I live in Tennessee and gonna totally escape everything or try to. I want to be in total seclusion no people no anything. All that matters will be what's right in front of me. I can trap animals and fish and start fires. I was wondering if anyone would recommend which mountains would be best as far as getting lost away from everything. Don't really care how far I go up as long as I am deep and have a good water source close by for bathing, washing clothes and cleaning my kill away from my living area.


----------



## mateoboliviano (Sep 2, 2017)

Trinity Alps are pretty gnarly. See ya never!


----------



## Dunedrifter (Sep 2, 2017)

Ha!

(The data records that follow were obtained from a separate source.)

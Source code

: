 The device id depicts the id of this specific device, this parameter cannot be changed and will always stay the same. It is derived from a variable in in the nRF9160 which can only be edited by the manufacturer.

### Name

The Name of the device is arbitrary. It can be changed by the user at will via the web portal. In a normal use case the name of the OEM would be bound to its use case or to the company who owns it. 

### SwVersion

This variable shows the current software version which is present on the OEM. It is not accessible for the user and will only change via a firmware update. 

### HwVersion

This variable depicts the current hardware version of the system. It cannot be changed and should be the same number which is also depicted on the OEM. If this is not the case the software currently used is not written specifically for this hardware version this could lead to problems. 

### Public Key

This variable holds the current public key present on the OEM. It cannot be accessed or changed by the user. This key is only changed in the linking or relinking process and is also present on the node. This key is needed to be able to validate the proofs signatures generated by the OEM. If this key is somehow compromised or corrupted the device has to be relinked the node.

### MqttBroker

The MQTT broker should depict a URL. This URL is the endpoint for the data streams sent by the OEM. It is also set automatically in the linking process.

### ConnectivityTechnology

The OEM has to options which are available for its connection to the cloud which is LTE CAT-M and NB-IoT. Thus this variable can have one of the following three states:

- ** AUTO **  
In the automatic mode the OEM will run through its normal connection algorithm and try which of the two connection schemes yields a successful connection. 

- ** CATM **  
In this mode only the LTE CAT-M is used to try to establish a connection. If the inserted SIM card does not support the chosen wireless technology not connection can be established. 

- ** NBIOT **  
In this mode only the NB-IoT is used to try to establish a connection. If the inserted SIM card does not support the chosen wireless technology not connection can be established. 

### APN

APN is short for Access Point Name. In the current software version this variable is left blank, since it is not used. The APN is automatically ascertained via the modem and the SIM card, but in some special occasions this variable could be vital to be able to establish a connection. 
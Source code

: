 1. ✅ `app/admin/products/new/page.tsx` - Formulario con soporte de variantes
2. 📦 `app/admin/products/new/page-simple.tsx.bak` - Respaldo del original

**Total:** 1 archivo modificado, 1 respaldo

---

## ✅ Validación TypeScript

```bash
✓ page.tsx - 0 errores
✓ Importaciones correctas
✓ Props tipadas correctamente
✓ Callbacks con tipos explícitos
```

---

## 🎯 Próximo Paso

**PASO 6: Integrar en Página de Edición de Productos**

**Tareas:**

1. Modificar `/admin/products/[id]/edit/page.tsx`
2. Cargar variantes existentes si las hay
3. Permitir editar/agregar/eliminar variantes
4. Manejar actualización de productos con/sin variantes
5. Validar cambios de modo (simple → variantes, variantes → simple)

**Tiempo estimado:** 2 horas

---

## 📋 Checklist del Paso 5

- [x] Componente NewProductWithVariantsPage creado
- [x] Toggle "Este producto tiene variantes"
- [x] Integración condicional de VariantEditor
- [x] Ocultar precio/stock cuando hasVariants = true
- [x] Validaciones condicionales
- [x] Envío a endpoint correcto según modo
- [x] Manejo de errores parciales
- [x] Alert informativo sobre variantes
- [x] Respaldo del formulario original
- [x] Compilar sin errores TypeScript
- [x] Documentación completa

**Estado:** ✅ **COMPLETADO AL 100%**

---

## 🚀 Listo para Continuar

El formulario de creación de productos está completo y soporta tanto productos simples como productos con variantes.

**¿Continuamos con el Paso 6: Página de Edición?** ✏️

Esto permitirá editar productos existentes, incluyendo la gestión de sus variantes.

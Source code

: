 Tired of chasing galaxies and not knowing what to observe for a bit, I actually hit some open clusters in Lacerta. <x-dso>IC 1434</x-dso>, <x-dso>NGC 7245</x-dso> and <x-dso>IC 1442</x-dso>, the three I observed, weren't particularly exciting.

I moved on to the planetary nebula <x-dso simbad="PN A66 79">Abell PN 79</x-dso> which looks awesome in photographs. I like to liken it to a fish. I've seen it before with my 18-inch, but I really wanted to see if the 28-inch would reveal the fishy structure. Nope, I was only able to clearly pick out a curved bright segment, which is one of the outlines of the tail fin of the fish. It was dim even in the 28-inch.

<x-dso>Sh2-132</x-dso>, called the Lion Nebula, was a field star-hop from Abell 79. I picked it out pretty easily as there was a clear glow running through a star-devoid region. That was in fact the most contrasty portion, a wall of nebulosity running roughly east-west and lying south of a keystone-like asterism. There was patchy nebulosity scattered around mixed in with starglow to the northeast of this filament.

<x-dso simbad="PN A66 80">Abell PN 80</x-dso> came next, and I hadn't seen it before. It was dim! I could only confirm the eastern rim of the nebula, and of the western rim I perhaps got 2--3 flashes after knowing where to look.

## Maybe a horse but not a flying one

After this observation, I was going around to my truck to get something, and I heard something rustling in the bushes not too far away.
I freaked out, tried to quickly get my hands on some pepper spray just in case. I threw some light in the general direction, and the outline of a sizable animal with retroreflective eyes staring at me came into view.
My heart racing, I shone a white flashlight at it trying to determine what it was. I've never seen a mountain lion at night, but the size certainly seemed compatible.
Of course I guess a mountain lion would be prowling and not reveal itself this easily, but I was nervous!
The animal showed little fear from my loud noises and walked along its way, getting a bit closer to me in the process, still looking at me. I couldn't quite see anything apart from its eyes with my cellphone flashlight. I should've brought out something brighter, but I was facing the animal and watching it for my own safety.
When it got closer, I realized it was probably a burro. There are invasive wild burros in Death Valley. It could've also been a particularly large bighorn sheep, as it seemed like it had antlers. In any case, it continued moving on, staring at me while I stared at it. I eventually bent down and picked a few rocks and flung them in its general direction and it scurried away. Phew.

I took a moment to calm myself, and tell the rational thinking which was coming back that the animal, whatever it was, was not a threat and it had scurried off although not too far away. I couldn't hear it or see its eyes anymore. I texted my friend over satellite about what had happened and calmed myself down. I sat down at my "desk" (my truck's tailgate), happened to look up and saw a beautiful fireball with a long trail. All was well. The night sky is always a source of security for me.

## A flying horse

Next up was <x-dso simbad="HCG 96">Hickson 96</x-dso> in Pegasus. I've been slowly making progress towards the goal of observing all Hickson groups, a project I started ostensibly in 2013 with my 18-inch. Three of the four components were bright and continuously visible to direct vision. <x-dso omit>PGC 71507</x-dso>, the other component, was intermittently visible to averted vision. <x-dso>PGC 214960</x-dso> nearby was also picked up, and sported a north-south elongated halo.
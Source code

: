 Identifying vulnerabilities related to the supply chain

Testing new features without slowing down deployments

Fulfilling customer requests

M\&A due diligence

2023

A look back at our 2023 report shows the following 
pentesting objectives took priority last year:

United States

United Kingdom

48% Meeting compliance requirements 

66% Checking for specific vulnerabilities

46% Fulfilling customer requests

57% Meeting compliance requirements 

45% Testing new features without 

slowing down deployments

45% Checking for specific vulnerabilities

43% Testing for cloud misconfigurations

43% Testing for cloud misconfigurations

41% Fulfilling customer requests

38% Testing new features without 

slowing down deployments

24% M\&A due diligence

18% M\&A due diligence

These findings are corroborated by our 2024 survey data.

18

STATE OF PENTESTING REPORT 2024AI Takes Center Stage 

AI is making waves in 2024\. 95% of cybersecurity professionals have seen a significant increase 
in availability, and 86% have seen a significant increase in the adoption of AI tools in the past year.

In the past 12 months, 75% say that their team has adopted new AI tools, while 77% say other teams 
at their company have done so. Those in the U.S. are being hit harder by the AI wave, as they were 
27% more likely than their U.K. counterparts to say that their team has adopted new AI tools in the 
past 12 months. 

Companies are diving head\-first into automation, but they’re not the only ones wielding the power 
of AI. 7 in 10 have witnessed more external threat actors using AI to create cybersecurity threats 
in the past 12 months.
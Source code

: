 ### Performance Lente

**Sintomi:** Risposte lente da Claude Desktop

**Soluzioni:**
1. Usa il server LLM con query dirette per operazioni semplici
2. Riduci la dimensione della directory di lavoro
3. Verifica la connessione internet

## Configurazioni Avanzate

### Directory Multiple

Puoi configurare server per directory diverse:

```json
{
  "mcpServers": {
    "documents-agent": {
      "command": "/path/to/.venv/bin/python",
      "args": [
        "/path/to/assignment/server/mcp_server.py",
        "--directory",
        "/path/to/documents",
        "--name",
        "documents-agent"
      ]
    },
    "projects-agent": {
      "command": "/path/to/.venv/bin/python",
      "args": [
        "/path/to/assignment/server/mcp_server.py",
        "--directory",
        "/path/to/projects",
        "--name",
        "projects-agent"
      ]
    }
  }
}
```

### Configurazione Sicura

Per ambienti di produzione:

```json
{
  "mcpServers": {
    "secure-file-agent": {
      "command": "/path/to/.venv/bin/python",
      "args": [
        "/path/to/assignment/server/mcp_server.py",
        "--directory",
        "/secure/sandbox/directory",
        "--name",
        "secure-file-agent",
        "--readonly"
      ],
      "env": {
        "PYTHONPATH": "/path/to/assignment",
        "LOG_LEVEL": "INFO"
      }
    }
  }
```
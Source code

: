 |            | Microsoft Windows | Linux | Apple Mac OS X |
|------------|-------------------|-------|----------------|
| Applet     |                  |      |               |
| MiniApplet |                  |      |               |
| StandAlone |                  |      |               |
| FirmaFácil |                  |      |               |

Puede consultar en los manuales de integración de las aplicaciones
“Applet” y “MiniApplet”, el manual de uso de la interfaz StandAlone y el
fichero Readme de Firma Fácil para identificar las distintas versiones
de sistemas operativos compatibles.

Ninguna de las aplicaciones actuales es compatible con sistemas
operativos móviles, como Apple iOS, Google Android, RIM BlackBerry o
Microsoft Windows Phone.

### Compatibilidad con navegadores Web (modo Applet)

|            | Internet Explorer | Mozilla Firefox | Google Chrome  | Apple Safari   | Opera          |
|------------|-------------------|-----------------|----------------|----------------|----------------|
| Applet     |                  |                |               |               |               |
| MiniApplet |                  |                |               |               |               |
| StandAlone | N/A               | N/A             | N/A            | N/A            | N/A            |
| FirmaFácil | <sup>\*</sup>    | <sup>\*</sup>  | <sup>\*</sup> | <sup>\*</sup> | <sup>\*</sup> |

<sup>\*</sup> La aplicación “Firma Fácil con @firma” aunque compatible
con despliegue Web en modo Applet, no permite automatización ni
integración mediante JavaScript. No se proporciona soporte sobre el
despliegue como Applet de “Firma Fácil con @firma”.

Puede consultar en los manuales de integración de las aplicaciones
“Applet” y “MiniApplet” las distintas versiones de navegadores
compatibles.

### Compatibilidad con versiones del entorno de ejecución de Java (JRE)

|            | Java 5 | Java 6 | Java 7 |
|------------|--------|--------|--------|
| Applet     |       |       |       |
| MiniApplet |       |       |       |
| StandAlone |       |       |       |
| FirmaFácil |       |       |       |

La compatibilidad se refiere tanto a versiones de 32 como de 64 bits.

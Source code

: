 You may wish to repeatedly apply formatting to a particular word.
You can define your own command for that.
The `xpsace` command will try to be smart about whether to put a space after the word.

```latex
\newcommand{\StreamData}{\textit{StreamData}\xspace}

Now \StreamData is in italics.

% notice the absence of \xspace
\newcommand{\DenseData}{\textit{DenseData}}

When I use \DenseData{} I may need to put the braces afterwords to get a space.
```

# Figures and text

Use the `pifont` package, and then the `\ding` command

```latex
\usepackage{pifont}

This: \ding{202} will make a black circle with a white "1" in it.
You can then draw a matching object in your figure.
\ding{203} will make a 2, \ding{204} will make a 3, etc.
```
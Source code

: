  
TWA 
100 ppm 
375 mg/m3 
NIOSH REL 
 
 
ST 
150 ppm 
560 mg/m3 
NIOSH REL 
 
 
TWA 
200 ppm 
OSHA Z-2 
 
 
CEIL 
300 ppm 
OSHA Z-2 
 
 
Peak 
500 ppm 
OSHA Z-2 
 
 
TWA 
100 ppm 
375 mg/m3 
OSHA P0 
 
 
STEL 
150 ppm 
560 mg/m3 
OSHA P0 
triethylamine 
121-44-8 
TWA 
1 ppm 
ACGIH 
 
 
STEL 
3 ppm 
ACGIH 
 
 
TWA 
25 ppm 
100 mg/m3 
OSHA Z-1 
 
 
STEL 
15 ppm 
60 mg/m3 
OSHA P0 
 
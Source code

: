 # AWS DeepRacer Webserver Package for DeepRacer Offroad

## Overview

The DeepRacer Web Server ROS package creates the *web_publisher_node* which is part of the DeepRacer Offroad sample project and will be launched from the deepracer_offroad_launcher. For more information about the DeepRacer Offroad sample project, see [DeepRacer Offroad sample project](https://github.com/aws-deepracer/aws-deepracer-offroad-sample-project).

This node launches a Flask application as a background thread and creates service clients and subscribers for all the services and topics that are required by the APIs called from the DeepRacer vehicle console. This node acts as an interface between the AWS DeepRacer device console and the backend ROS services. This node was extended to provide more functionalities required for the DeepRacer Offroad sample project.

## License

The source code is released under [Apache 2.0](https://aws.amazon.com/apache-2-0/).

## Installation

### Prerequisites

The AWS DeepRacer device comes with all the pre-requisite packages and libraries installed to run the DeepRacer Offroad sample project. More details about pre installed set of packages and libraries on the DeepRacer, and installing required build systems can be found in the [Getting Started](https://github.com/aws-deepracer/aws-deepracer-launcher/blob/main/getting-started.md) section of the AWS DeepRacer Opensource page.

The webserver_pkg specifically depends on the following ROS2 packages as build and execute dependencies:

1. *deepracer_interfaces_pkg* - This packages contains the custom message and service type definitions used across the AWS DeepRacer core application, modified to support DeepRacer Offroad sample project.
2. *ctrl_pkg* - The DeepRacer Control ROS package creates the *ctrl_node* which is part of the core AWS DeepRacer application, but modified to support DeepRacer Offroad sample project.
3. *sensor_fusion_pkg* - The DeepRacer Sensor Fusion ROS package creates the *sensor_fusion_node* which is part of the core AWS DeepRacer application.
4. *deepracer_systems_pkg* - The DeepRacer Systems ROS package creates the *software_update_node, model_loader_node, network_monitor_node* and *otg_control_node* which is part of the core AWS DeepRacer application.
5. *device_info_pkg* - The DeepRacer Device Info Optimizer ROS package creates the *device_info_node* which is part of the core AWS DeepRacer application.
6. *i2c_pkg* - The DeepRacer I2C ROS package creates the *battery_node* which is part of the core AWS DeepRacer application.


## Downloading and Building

I was gonna say Trinity Alps, but the nearby Yolla Bolly Wilderness is even more remote.


----------



## Destination solitude (Sep 3, 2017)

Cool thanks for the suggestions. Remote is what I am looking for


----------



## mateoboliviano (Sep 5, 2017)

Dang, how have I never checked out Yolla Bolly? If its more remote than Trinity Alps, definitely go there!


----------



## Destination solitude (Sep 5, 2017)

Yeah it's just getting out there. That's a long way from Tennessee. Im betting on a lucky thumb lol.


----------



## ResistMuchObeyLittle (Oct 31, 2017)

Wind river range, Wyoming
Most of Idaho has some of the most remote wild lands in the country. Alaska
Northern Minnesota
Maine


----------